- Opening Delimiter -

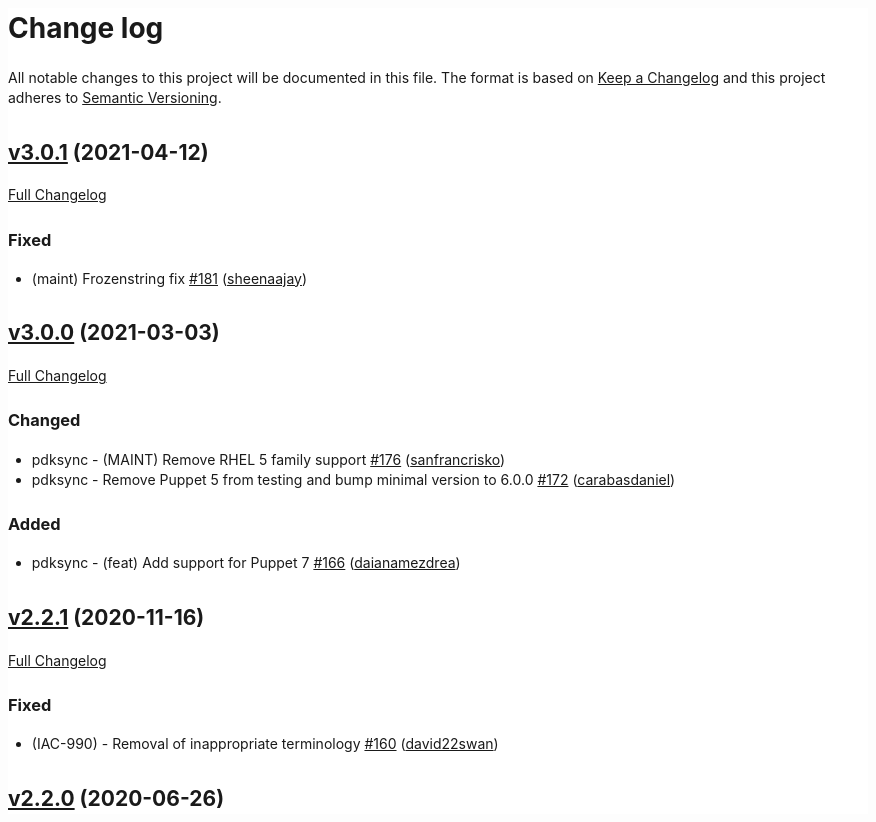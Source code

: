 # Change log

All notable changes to this project will be documented in this file. The format is based on [Keep a Changelog](http://keepachangelog.com/en/1.0.0/) and this project adheres to [Semantic Versioning](http://semver.org).

## [v3.0.1](https://github.com/puppetlabs/puppetlabs-ibm_installation_manager/tree/v3.0.1) (2021-04-12)

[Full Changelog](https://github.com/puppetlabs/puppetlabs-ibm_installation_manager/compare/v3.0.0...v3.0.1)

### Fixed

- \(maint\) Frozenstring fix [\#181](https://github.com/puppetlabs/puppetlabs-ibm_installation_manager/pull/181) ([sheenaajay](https://github.com/sheenaajay))

## [v3.0.0](https://github.com/puppetlabs/puppetlabs-ibm_installation_manager/tree/v3.0.0) (2021-03-03)

[Full Changelog](https://github.com/puppetlabs/puppetlabs-ibm_installation_manager/compare/v2.2.1...v3.0.0)

### Changed

- pdksync - \(MAINT\) Remove RHEL 5 family support [\#176](https://github.com/puppetlabs/puppetlabs-ibm_installation_manager/pull/176) ([sanfrancrisko](https://github.com/sanfrancrisko))
- pdksync - Remove Puppet 5 from testing and bump minimal version to 6.0.0 [\#172](https://github.com/puppetlabs/puppetlabs-ibm_installation_manager/pull/172) ([carabasdaniel](https://github.com/carabasdaniel))

### Added

- pdksync - \(feat\) Add support for Puppet 7 [\#166](https://github.com/puppetlabs/puppetlabs-ibm_installation_manager/pull/166) ([daianamezdrea](https://github.com/daianamezdrea))

## [v2.2.1](https://github.com/puppetlabs/puppetlabs-ibm_installation_manager/tree/v2.2.1) (2020-11-16)

[Full Changelog](https://github.com/puppetlabs/puppetlabs-ibm_installation_manager/compare/v2.2.0...v2.2.1)

### Fixed

- \(IAC-990\) - Removal of inappropriate terminology [\#160](https://github.com/puppetlabs/puppetlabs-ibm_installation_manager/pull/160) ([david22swan](https://github.com/david22swan))

## [v2.2.0](https://github.com/puppetlabs/puppetlabs-ibm_installation_manager/tree/v2.2.0) (2020-06-26)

- Closing Delimiter -

**ACTION ITEM**. Your answer should be a single number: the count of lines in the entries that contain "Remove".

**SOLUTION TO THE EXERCISE**. 2